Friday, June 12, 2009

Film Distribution Row: S. Liberty Street

In the mid-1930s, the 100 and 200 blocks of South Liberty proliferated with motion picture company film distribution centers. United Artists, Warner Brothers and Paramount all owned structures in this corridor. The building below is the lone survivor. Built for United Artists Corporation in 1929, the structure housed fireproof film storage vaults, had concrete floors, and brick outer walls.

In 1953, the New Orleans architectural firm Benson & Riehl (1951-1961) was hired to draft specifications for restoring the former Warner Brothers building after there had been an explosion on the 150 S. Liberty Street site. Also completed in 1929 -- designed by Weiss, Dreyfous and Seiferth -- the Warner Brothers structure had brick walls 12" thick, concrete floors and fireproof vaults for storing films. As Warner Brothers expanded its business, successor firm Dreyfous & Seiferth was hired to build a new film exchange at 201 S. Liberty Street (1948).

Where were the structures located?

United Artists Corporation (built 1929)
Universal Film Exchange (by 1955)
143 & 147 S. Liberty Street

Warner Brothers
150 S. Liberty Street (1929)
201 S. Liberty Street (1948)

Paramount Pictures
215 S. Libery Street

Screen Guild Productions
218 S. Liberty Street

Pathe Film Exchange
221 S. Liberty Street

Saenger Theaters
234 S. Liberty Street

R.K.O. Film Exchange
1418 Cleveland Avenue

Fireproof film vaults were also located at 222 & 223 S. Liberty Streets and 1307 & 1309 Tulane Avenue. In 1931, Southern Sound and Service Inc., a film laboratory, was located at 1315 Tulane Avenue. Most of the area is now developed as Tulane Medical Center.

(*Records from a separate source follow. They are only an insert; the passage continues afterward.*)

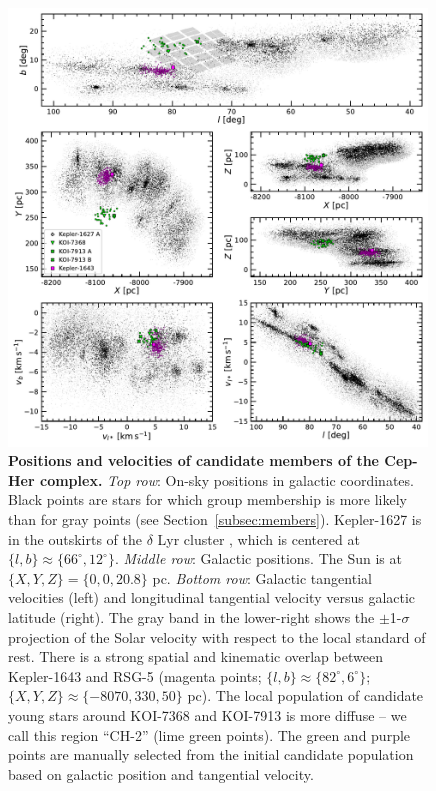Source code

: \documentclass[12pt,twocolumn,linenumbers]{aastex63}
\begin{document}
\begin{figure}[t]
	\begin{center}
		\leavevmode
		\includegraphics[width=0.99\textwidth]{f1.pdf}
	\end{center}
	\vspace{-0.7cm}
	\caption{
  {\bf Positions and velocities of candidate members of the Cep-Her
  complex.}
  {\it Top row}: On-sky positions in galactic coordinates.  Black
  points are stars for which group membership is more likely than for
  gray points (see Section~\ref{subsec:members}).
  Kepler-1627 is in the outskirts of the $\delta$ Lyr cluster
  \citep{bouma_kep1627_2022}, which is centered at $\{ l, b\} \approx
  \{ 66^\circ, 12^\circ\}$.
  {\it Middle row}: Galactic positions.  The Sun is at $\{X, Y, Z\} =
  \{0, 0, 20.8\}$ pc.
  {\it Bottom row}: Galactic tangential velocities (left) and
  longitudinal tangential velocity versus galactic latitude (right).
  The gray band in the lower-right shows the $\pm$1-$\sigma$
  projection of the Solar velocity with respect to the local standard
  of rest.
  There is a strong spatial and kinematic overlap between Kepler-1643
  and RSG-5 (magenta points; $\{ l, b\} \approx \{ 82^\circ,
  6^\circ\}$; $\{ X, Y, Z\} \approx \{-8070, 330, 50\} $ pc).  The
  local population of candidate young stars around KOI-7368 and
  KOI-7913 is more diffuse -- we call this region ``CH-2'' (lime green
  points).  The green and purple points are manually selected from the
  initial candidate population based on galactic position and
  tangential velocity.
	\label{fig:XYZvtang}
	}
\end{figure}
\end{document}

If you want to read more about the history and development of film exchange/distribution rows, read Max Joseph Alvarez's article, "The Origins of the Film Exchange," Film History: An International Journal 17:4 (2005): 431-465 available from Project Muse.

Historic photographs of many of the film exchange buildings, including the structure below, may be found in the LOUISiana Digital Library. Most of these images were digitized from the Charles L. Franck/Franck-Bertacci Photograph Collection, The Historic New Orleans Collection.

Building contracts/specifications for the original Warner Brothers Film Exchange may be found in the Southeastern Architectural Archive's Weiss, Dreyfous and Seiferth Collection.

Above: 143 & 147 S. Liberty Street, built 1929. Upper right: Detail of Art Deco ornamentation from 143 & 147 S. Liberty Street. As photographed 11.06.2009 by K. Rylance.